> Aim of the task: Reproduce the top of the data verbatim, through and including the line that contains "- Simulate population".

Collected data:
|---|
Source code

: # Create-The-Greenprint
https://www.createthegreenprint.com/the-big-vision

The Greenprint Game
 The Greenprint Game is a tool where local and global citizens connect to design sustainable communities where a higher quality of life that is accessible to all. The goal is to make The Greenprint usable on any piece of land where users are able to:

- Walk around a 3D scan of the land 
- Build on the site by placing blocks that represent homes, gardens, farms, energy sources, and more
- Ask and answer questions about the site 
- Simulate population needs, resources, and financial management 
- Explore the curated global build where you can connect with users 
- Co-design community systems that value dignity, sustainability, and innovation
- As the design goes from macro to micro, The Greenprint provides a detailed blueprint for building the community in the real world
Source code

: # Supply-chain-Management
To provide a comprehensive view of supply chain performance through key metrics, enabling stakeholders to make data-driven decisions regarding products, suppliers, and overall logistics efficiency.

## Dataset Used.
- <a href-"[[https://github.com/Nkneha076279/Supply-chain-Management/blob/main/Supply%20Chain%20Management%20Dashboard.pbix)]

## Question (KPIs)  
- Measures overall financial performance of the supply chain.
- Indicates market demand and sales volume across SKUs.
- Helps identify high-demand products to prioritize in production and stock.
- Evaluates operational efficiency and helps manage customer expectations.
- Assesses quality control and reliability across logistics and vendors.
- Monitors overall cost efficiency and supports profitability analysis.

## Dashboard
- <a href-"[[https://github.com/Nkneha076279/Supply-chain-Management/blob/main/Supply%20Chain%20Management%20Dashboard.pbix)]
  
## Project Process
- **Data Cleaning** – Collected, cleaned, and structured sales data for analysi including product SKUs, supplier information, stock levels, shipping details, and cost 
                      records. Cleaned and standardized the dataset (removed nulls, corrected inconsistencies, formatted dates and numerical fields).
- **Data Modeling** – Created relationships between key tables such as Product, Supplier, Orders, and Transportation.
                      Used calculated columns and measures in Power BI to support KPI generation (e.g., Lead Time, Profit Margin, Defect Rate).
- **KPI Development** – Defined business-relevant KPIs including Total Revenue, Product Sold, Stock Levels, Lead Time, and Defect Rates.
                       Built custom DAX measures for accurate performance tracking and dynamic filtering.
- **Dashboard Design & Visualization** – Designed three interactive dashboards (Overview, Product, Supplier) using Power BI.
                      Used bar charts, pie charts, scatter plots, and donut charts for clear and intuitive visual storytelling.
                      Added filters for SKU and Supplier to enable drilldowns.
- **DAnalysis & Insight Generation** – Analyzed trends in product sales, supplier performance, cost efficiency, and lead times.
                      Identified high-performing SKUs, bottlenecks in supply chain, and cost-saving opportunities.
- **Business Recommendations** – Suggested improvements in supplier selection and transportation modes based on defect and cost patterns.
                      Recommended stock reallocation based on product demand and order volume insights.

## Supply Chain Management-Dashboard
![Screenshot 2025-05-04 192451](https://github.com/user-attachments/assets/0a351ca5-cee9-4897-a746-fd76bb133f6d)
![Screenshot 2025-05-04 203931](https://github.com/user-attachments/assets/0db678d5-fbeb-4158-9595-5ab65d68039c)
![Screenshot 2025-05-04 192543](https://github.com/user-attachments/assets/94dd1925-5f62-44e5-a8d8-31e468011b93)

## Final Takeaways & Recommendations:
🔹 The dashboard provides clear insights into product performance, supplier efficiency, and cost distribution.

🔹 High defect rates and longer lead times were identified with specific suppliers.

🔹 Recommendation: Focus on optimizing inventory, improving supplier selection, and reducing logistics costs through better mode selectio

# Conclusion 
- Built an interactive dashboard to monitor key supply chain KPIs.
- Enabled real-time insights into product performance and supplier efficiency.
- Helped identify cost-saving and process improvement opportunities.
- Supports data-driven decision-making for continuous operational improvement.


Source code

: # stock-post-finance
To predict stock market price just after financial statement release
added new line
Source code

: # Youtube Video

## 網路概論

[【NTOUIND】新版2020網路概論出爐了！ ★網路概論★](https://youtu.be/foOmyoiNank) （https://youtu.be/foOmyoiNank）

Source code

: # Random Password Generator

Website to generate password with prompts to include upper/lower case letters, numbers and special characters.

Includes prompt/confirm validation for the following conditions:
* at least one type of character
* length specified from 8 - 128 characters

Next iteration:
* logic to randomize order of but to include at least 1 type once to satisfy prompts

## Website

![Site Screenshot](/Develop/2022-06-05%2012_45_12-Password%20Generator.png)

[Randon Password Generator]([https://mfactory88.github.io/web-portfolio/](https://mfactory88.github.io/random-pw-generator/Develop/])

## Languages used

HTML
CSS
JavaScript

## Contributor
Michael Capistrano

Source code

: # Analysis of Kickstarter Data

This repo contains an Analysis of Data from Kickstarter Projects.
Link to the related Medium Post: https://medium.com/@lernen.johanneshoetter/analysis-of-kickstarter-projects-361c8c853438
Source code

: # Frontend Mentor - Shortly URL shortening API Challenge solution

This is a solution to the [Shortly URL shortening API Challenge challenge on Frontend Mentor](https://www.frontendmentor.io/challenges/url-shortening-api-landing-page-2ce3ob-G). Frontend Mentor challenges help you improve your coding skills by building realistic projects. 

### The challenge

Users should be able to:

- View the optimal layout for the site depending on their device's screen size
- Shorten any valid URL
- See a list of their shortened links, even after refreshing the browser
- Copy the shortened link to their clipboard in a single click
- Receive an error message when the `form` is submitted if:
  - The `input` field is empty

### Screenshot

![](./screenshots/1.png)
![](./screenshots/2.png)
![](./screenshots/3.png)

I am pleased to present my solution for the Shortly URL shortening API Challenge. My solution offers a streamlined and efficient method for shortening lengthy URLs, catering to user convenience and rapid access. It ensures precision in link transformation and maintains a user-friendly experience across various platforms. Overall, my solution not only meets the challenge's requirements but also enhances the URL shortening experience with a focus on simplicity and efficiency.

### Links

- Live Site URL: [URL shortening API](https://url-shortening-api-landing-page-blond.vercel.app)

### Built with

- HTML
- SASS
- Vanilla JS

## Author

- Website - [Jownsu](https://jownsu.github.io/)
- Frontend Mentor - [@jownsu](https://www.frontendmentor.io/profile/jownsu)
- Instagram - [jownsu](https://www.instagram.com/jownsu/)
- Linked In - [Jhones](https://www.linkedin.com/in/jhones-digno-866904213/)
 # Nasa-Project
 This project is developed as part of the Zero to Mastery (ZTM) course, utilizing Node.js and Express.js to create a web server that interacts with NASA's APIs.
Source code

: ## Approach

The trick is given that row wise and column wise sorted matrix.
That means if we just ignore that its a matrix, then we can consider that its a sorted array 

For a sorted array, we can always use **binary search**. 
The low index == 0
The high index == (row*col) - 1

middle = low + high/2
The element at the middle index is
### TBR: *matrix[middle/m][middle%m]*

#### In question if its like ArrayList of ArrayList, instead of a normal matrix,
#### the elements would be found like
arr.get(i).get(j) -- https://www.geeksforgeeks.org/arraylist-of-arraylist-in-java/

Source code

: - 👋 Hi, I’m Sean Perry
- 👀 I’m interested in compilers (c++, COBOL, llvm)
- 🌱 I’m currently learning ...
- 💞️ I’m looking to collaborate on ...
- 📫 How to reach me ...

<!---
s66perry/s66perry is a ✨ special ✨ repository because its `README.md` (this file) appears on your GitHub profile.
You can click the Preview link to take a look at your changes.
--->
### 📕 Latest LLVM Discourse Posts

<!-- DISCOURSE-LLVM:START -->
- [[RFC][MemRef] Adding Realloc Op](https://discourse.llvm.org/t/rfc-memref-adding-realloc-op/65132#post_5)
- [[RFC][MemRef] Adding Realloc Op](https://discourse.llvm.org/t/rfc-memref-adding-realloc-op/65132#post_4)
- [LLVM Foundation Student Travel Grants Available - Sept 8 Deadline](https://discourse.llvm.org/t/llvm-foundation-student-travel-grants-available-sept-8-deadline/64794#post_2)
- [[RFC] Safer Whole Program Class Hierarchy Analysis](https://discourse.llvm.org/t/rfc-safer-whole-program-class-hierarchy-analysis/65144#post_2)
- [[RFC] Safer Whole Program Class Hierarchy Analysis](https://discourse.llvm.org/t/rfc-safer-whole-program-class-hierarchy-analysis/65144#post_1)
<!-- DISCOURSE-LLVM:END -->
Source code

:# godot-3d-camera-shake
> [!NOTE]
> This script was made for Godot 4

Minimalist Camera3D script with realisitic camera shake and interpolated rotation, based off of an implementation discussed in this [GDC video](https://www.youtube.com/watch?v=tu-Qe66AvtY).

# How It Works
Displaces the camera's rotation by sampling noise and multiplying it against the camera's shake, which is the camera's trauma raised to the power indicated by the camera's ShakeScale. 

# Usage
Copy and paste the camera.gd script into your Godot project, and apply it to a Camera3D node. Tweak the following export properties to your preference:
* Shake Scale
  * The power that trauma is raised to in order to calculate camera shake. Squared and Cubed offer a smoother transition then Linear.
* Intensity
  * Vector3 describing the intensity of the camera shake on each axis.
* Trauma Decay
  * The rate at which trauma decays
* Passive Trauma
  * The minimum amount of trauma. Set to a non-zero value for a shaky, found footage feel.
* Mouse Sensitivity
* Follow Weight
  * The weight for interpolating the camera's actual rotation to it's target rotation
|---|
> Your solution:
Source code

: # Create-The-Greenprint
https://www.createthegreenprint.com/the-big-vision

The Greenprint Game
 The Greenprint Game is a tool where local and global citizens connect to design sustainable communities where a higher quality of life that is accessible to all. The goal is to make The Greenprint usable on any piece of land where users are able to:

- Walk around a 3D scan of the land 
- Build on the site by placing blocks that represent homes, gardens, farms, energy sources, and more
- Ask and answer questions about the site 
- Simulate population needs, resources, and financial management 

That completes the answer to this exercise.